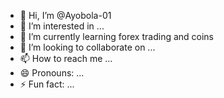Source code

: - 👋 Hi, I’m @Ayobola-01
- 👀 I’m interested in ...
- 🌱 I’m currently learning forex trading and coins
- 💞️ I’m looking to collaborate on ...
- 📫 How to reach me ...
- 😄 Pronouns: ...
- ⚡ Fun fact: ...

<!---
Ayobola-01/Ayobola-01 is a ✨ special ✨ repository because its `README.md` (this file) appears on your GitHub profile.
You can click the Preview link to take a look at your changes.
--->
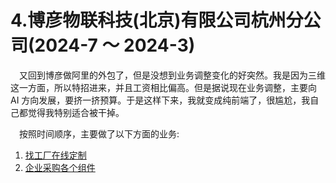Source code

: # 4.博彦物联科技(北京)有限公司杭州分公司(2024-7 ～ 2024-3)

&emsp;又回到博彦做阿里的外包了，但是没想到业务调整变化的好突然。我是因为三维这一方面，所以特招进来，并且工资相比偏高。但是据说现在业务调整，主要向 AI 方向发展，要挤一挤预算。于是这样下来，我就变成纯前端了，很尴尬，我自己都觉得我特别适合被干掉。

&emsp;按照时间顺序，主要做了以下方面的业务:
1. [找工厂在线定制]()
2. [企业采购各个组件]()
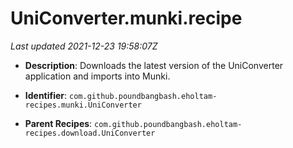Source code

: # UniConverter.munki.recipe

_Last updated 2021-12-23 19:58:07Z_

- **Description**: Downloads the latest version of the UniConverter application and imports into Munki.

- **Identifier**: `com.github.poundbangbash.eholtam-recipes.munki.UniConverter`

- **Parent Recipes**: `com.github.poundbangbash.eholtam-recipes.download.UniConverter`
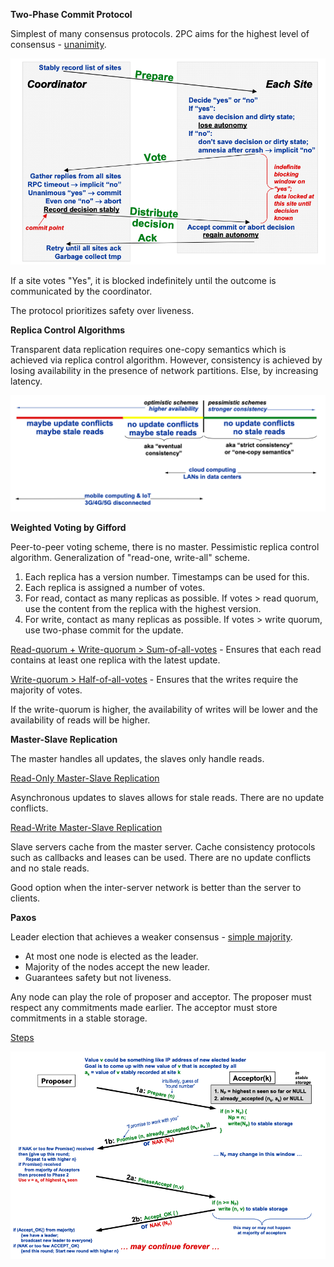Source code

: **Two-Phase Commit Protocol**

Simplest of many consensus protocols. 2PC aims for the highest level of consensus - <ins>unanimity</ins>.

![](images/Pasted%20image%2020230430104612.png)

If a site votes "Yes", it is blocked indefinitely until the outcome is communicated by the coordinator.

The protocol prioritizes safety over liveness.

**Replica Control Algorithms**

Transparent data replication requires one-copy semantics which is achieved via replica control algorithm. However, consistency is achieved by losing availability in the presence of network partitions. Else, by increasing latency.

![](images/Pasted%20image%2020230430105905.png)

**Weighted Voting by Gifford**

Peer-to-peer voting scheme, there is no master. Pessimistic replica control algorithm. Generalization of "read-one, write-all" scheme.

1. Each replica has a version number. Timestamps can be used for this.
2. Each replica is assigned a number of votes.
3. For read, contact as many replicas as possible. If votes > read quorum, use the content from the replica with the highest version.
4. For write, contact as many replicas as possible. If votes > write quorum, use two-phase commit for the update.

<ins>Read-quorum + Write-quorum > Sum-of-all-votes</ins> - Ensures that each read contains at least one replica with the latest update.

<ins>Write-quorum > Half-of-all-votes</ins> - Ensures that the writes require the majority of votes.

If the write-quorum is higher, the availability of writes will be lower and the availability of reads will be higher.

**Master-Slave Replication**

The master handles all updates, the slaves only handle reads.

<ins>Read-Only Master-Slave Replication</ins>

Asynchronous updates to slaves allows for stale reads. There are no update conflicts.

<ins>Read-Write Master-Slave Replication</ins>

Slave servers cache from the master server. Cache consistency protocols such as callbacks and leases can be used. There are no update conflicts and no stale reads.

Good option when the inter-server network is better than the server to clients.

**Paxos**

Leader election that achieves a weaker consensus - <ins>simple majority</ins>.

- At most one node is elected as the leader.
- Majority of the nodes accept the new leader.
- Guarantees safety but not liveness.

Any node can play the role of proposer and acceptor. The proposer must respect any commitments made earlier. The acceptor must store commitments in a stable storage.

<ins>Steps</ins>

![](images/Pasted%20image%2020230430120029.png)

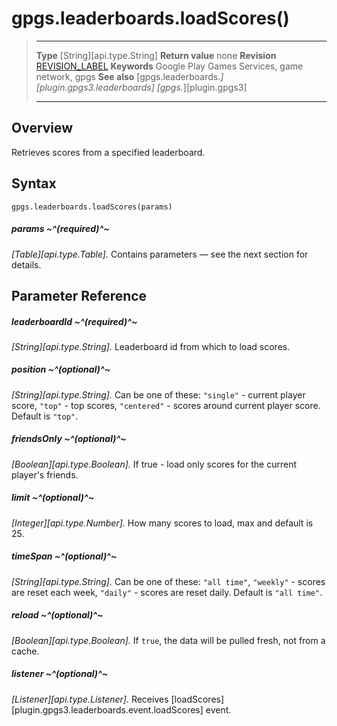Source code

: # gpgs.leaderboards.loadScores()

> --------------------- ------------------------------------------------------------------------------------------
> __Type__              [String][api.type.String]
> __Return value__      none
> __Revision__          [REVISION_LABEL](REVISION_URL)
> __Keywords__          Google Play Games Services, game network, gpgs
> __See also__          [gpgs.leaderboards.*][plugin.gpgs3.leaderboards]
>                       [gpgs.*][plugin.gpgs3]
> --------------------- ------------------------------------------------------------------------------------------

## Overview

Retrieves scores from a specified leaderboard.

## Syntax

	gpgs.leaderboards.loadScores(params)

##### params ~^(required)^~
_[Table][api.type.Table]._ Contains parameters — see the next section for details.

## Parameter Reference

##### leaderboardId ~^(required)^~
_[String][api.type.String]._ Leaderboard id from which to load scores.

##### position ~^(optional)^~
_[String][api.type.String]._ Can be one of these: `"single"` - current player score, `"top"` - top scores, `"centered"` - scores around current player score. Default is `"top"`.

##### friendsOnly ~^(optional)^~
_[Boolean][api.type.Boolean]._ If true - load only scores for the current player's friends.

##### limit ~^(optional)^~
_[Integer][api.type.Number]._ How many scores to load, max and default is 25.

##### timeSpan ~^(optional)^~
_[String][api.type.String]._ Can be one of these: `"all time"`, `"weekly"` - scores are reset each week, `"daily"` - scores are reset daily. Default is `"all time"`.

##### reload ~^(optional)^~
_[Boolean][api.type.Boolean]._ If `true`, the data will be pulled fresh, not from a cache.

##### listener ~^(optional)^~
_[Listener][api.type.Listener]._ Receives [loadScores][plugin.gpgs3.leaderboards.event.loadScores] event.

........

Check each line of the data above for the string "replicas" and report only how many lines have it.

2